Style question...

Sean Ross sross at connectmail.carleton.ca
Wed Aug 27 19:38:59 EDT 2003


"Anthony Roberts" <anthonyr-at-hotmail-dot-com at nospam.com> wrote in message
news:Uva3b.49430$la.826046 at news1.calgary.shaw.ca...
> If I end indentation levels with "pass" statements, will I piss off people
> that have to read my code? eg:
>
> for i in xrange(0,5):
>     if i:
>         print i
>         pass
>     print i * -1
>     pass
>
> I ask for two reasons... a) it helps emacs figure it out, and b) I'm more
> comfortable ending compound statements with a token.
>


Hi. I tried to do something like that too, early on. (I recall being
frustrated to find I couldn't just alias "end = pass", and use 'end' as a
block delimiter... heh). I didn't actually want to use 'end' (I like
significant whitespace), I just saw a lot of posts with complaints about
"no-block-delimiter", and I thought, I wonder if you can make one. Well, you
can (of course), but not like that.

Anyway.

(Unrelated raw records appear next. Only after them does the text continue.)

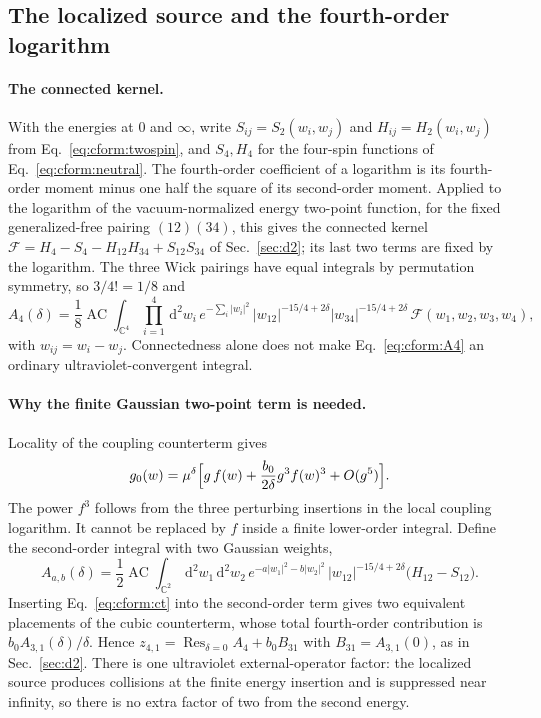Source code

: \documentclass[11pt,a4paper]{article}
\numberwithin{equation}{section}
\newcommand{\dd}{\,\mathrm d}
\newcommand{\AC}{\operatorname{AC}}
\newcommand{\Res}{\operatorname*{Res}_{\delta=0}}
\begin{document}
\subsection{The localized source and the fourth-order logarithm}\label{app:cform:source}
\paragraph{The connected kernel.} With the energies at $0$ and $\infty$, write $S_{ij}=S_2(w_i,w_j)$ and
$H_{ij}=H_2(w_i,w_j)$ from Eq.~\eqref{eq:cform:twospin}, and $S_4,H_4$ for the four-spin functions of
Eq.~\eqref{eq:cform:neutral}. The fourth-order coefficient of a logarithm is its fourth-order moment minus one half
the square of its second-order moment. Applied to the logarithm of the vacuum-normalized energy two-point function,
for the fixed generalized-free pairing $(12)(34)$, this gives the connected kernel
$\mathcal F=H_4-S_4-H_{12}H_{34}+S_{12}S_{34}$ of Sec.~\ref{sec:d2}; its last two terms are fixed by the logarithm.
The three Wick pairings have equal integrals by permutation symmetry, so $3/4!=1/8$ and
\begin{equation}
 A_4(\delta)=\frac18\AC\!\int_{\mathbb C^4}\prod_{i=1}^4\dd^2w_i\,e^{-\sum_i|w_i|^2}\,
 |w_{12}|^{-15/4+2\delta}|w_{34}|^{-15/4+2\delta}\,\mathcal F(w_1,w_2,w_3,w_4),
 \label{eq:cform:A4}
\end{equation}
with $w_{ij}=w_i-w_j$. Connectedness alone does not make Eq.~\eqref{eq:cform:A4} an ordinary ultraviolet-convergent
integral.

\paragraph{Why the finite Gaussian two-point term is needed.} Locality of the coupling counterterm gives
\begin{equation}
 g_0(w)=\mu^\delta\Bigl[g\,f(w)+\frac{b_0}{2\delta}g^3f(w)^3+O(g^5)\Bigr].
 \label{eq:cform:ct}
\end{equation}
The power $f^3$ follows from the three perturbing insertions in the local coupling logarithm. It cannot be replaced by
$f$ inside a finite lower-order integral. Define the second-order integral with two Gaussian weights,
\begin{equation}
 A_{a,b}(\delta)=\frac12\AC\!\int_{\mathbb C^2}\dd^2w_1\dd^2w_2\,e^{-a|w_1|^2-b|w_2|^2}\,
 |w_{12}|^{-15/4+2\delta}\bigl(H_{12}-S_{12}\bigr).
 \label{eq:cform:Aab}
\end{equation}
Inserting Eq.~\eqref{eq:cform:ct} into the second-order term gives two equivalent placements of the cubic
counterterm, whose total fourth-order contribution is $b_0A_{3,1}(\delta)/\delta$. Hence $z_{4,1}=\Res A_4+b_0B_{31}$
with $B_{31}=A_{3,1}(0)$, as in Sec.~\ref{sec:d2}. There is one ultraviolet external-operator factor: the localized
source produces collisions at the finite energy insertion and is suppressed near infinity, so there is no extra
factor of two from the second energy.
\end{document}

I think the suggested idiom for people who must have a visible block
delimiter is "# end <keyword>". If you use this, I think emacs can "figure
it out" (I don't know, I don't use emacs, but I think pymode can handle
this), and you can also use Tools/scripts/pindent.py, if you like.

"from pindent.py"
# This file contains a class and a main program that perform three
# related (though complimentary) formatting operations on Python
# programs.  When called as "pindent -c", it takes a valid Python
# program as input and outputs a version augmented with block-closing
# comments.  When called as "pindent -d", it assumes its input is a
# Python program with block-closing comments and outputs a commentless
# version.   When called as "pindent -r" it assumes its input is a
# Python program with block-closing comments but with its indentation
# messed up, and outputs a properly indented version.

[snip]

# Secret feature:
# - On input, a block may also be closed with an "end statement" --
#   this is a block-closing comment without the '#' sign.

Hmm. Looks like you can also use "end", or perhaps 'end' . I don't know if
the <keyword> is optional or not, having never used this module.
Anyway, if you use this format, then, if someone doesn't like seeing all
that noise when they read your code, they can strip it out with
"pindent -d". Handy. And, when you read other peoples code, you can clutter
it up nicely with "pindent -c". Best of both worlds, really.